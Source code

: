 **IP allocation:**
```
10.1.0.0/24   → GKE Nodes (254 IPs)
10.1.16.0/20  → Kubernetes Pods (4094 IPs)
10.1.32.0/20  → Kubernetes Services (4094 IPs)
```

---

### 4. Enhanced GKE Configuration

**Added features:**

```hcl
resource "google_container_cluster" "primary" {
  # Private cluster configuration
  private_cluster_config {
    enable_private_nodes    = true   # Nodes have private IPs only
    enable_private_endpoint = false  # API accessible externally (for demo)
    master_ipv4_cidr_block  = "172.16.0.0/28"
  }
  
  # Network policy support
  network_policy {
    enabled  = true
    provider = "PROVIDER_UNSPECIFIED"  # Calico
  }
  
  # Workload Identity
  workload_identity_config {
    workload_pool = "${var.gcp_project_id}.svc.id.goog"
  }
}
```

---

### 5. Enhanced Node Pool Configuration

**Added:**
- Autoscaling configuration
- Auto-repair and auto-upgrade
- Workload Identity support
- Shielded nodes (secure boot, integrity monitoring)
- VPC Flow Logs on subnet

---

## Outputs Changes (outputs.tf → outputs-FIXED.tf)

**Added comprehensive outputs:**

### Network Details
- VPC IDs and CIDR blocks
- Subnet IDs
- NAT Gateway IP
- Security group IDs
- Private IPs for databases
* * * *
### Task requirements
In full and without alteration, retype the entries above.

### Exercise answer
Source code

: **IP allocation:**
```
10.1.0.0/24   → GKE Nodes (254 IPs)
10.1.16.0/20  → Kubernetes Pods (4094 IPs)
10.1.32.0/20  → Kubernetes Services (4094 IPs)
```

---

### 4. Enhanced GKE Configuration

**Added features:**

```hcl
resource "google_container_cluster" "primary" {
  # Private cluster configuration
  private_cluster_config {
    enable_private_nodes    = true   # Nodes have private IPs only
    enable_private_endpoint = false  # API accessible externally (for demo)
    master_ipv4_cidr_block  = "172.16.0.0/28"
  }
  
  # Network policy support
  network_policy {
    enabled  = true
    provider = "PROVIDER_UNSPECIFIED"  # Calico
  }
  
  # Workload Identity
  workload_identity_config {
    workload_pool = "${var.gcp_project_id}.svc.id.goog"
  }
}
```

---

### 5. Enhanced Node Pool Configuration

**Added:**
- Autoscaling configuration
- Auto-repair and auto-upgrade
- Workload Identity support
- Shielded nodes (secure boot, integrity monitoring)
- VPC Flow Logs on subnet

---

## Outputs Changes (outputs.tf → outputs-FIXED.tf)

**Added comprehensive outputs:**

### Network Details
- VPC IDs and CIDR blocks
- Subnet IDs
- NAT Gateway IP
- Security group IDs
- Private IPs for databases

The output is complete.